OK. I’m an idiot.
Last week we had a headline about the new chamber of commerce president, which had a subhead that said: “Search group, local business leaders widdled down candidates from 67-1.”
I bounded into the office Wednesday morning in pretty good spirits, thinking we had a really good paper, and looking forward to seeing it hot off the press.
I grabbed a copy and walked into my office, catching sight of reporter Chris Schultz coming in the front door.
Then I heard Chris say:
“No. No! No!”
He’d read the headline, the banner headline across the top of the front page.
“Widdled is not the right word!” he said with passion.
In fact, it’s not a real word at all, at least not one you’d find in a respectable dictionary.
It should have been spelled w-h-i-t-t-l-e-d.
Overhearing this conversation in my office, I quickly plugged “widdle” into Google, hoping our version was an alternative spelling.
Had I been walking instead of sitting in horror, that start-of-a-new day bounce in my step would have been gone.
It was my mistake.
Proofread by four other people, but originated by me.
It wasn’t a “typo.” That’s how I really thought it was spelled.
I was especially upset with myself because it was a story about the new head of the chamber. The chamber, of course, is a great link with the business community — the people who pay for the ads that keep our company running.
The chamber had given us its Community Betterment Award this summer so it was theoretically too late to withdraw that honor.
But I wanted to put on a good face for the chamber official I’d be dealing with for the next few years.
Instead, my face is red.
We discussed it at our editorial meeting. Everyone shared the blame for missing it, but that didn’t lessen my momentary self-loathing.
I had an instinct that something was wrong. I always have an instinct. It’s just that I can’t always track it down.
I’d read the story over multiple times before sending it to press because I had this feeling that something was wrong.
I should have been looking up, way up, to those really large letters above the story.
Even my girlfriend, especially my girlfriend, chides me when we make a mistake like that. Being the literate sort herself, with an English degree, she can’t quite figure out how we miss things.

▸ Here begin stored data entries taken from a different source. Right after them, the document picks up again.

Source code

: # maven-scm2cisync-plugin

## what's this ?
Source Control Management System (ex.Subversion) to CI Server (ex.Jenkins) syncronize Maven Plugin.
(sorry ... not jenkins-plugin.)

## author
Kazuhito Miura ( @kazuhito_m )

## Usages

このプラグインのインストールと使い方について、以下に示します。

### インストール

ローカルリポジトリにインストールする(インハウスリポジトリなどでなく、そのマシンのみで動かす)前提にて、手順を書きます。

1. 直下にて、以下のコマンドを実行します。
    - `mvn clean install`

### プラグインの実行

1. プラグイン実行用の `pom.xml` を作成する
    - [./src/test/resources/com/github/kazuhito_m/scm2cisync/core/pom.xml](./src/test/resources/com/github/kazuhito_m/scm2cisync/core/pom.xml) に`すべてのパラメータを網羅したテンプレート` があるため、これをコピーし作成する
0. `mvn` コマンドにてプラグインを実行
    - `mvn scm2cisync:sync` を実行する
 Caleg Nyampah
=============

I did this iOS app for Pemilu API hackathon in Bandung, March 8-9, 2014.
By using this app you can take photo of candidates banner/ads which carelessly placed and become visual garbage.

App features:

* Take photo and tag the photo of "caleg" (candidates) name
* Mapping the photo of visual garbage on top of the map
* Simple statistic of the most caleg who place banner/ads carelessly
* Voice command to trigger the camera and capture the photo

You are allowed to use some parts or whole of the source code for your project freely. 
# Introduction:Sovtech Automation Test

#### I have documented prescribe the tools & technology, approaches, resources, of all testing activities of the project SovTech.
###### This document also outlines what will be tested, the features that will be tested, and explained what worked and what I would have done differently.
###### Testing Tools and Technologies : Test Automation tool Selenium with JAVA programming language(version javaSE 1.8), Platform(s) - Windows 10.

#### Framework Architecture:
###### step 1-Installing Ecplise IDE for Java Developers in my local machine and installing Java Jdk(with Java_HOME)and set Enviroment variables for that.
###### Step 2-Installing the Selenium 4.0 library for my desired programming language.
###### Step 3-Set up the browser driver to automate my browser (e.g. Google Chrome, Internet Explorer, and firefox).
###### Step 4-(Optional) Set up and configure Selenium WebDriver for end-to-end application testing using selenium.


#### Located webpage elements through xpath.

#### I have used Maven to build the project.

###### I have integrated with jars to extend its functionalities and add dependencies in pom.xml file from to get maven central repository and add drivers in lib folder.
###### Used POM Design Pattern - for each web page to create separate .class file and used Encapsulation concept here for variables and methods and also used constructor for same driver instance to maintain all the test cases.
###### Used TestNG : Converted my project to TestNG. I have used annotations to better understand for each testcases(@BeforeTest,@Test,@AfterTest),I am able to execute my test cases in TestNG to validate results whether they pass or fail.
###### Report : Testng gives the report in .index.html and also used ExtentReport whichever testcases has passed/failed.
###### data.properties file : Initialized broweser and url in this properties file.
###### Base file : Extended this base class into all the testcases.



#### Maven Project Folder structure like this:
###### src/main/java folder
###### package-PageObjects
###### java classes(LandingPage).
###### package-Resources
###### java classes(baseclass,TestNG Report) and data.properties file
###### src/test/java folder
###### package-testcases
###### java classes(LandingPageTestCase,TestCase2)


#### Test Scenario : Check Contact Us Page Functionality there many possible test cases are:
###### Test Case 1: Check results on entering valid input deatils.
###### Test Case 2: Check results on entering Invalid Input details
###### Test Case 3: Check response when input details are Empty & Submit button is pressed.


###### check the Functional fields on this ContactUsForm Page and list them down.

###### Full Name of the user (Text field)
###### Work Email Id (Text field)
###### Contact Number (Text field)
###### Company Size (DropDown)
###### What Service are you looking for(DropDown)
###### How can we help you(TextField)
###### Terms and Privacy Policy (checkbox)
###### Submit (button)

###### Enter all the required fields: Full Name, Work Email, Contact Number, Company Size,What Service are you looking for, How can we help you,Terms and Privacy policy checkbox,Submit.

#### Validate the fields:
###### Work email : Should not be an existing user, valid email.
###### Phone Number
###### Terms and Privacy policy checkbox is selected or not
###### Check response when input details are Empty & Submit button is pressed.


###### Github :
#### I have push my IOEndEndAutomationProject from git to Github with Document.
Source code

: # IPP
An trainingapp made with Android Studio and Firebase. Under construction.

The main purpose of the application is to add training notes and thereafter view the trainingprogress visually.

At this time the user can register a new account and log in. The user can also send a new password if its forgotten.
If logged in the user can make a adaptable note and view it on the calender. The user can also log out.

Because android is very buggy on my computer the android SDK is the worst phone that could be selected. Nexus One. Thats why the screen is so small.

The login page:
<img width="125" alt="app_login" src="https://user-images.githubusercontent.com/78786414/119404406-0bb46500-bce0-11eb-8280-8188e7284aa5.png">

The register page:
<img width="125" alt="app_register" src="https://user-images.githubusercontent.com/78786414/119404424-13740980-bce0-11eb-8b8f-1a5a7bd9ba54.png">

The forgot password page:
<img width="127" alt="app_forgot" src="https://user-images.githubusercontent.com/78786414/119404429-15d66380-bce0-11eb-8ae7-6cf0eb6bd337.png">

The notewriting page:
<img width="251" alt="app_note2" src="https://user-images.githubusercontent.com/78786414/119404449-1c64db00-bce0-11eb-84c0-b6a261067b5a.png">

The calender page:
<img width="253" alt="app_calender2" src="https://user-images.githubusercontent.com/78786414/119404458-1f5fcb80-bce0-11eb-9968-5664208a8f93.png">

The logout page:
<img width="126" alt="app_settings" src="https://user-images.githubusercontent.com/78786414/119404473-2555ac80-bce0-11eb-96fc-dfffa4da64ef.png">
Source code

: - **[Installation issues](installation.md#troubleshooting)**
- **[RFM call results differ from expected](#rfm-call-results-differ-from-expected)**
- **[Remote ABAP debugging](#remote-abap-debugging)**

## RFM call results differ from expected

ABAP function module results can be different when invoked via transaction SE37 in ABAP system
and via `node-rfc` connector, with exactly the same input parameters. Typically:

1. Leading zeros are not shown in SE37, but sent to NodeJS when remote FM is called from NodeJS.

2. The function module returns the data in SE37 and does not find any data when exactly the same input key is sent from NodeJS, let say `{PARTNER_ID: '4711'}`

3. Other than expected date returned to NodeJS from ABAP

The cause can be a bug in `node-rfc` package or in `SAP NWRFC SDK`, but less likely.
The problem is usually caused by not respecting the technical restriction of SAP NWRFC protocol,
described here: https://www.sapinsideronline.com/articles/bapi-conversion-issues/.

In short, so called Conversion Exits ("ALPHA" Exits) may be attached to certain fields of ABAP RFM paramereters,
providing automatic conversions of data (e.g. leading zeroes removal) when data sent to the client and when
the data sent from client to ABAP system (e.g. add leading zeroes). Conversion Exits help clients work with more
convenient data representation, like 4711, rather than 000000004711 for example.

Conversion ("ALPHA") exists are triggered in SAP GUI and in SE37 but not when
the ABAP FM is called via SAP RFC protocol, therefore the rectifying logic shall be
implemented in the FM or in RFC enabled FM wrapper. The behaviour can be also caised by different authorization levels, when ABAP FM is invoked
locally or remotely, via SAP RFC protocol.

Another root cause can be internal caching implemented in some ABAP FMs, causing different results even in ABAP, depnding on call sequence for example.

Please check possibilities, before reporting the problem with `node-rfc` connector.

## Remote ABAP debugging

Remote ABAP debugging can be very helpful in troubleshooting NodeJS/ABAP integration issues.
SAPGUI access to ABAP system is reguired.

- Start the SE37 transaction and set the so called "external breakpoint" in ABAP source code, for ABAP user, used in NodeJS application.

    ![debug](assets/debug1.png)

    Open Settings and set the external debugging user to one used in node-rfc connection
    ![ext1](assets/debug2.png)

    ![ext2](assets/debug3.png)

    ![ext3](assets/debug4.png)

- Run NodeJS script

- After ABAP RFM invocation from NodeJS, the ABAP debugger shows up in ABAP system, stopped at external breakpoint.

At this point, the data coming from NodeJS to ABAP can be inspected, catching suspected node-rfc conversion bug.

She knows we aren’t dumb, but the newspaper industry is imperfect, so we’re not alone. It’s history in a hurry and sometimes it’s too much in a hurry.
A few years ago, the Wisconsin Newspaper Association had an award called the Red Typeface Award. Papers were expected to enter their most hilarious mistake from the year before.
We won eight awards last year, including being named the best paper of our size in the state, so why not go for another?
But the award was dropped a few years ago. I suspect papers were unwilling to publicly embarrass themselves.
At our meeting, we discussed whether we should run a correction.
We readily run corrections for errors of fact, but not for misspellings.
“Well, let’s see if we get some phone calls,” I said. “I’m hoping there are other people out there as dumb as I am who think it was spelled correctly.”
But I thought it over and wrote this column.
Somehow it hasn’t allayed my guilt.
Halverson is the somewhat flawed editor and general manager of the Regional News.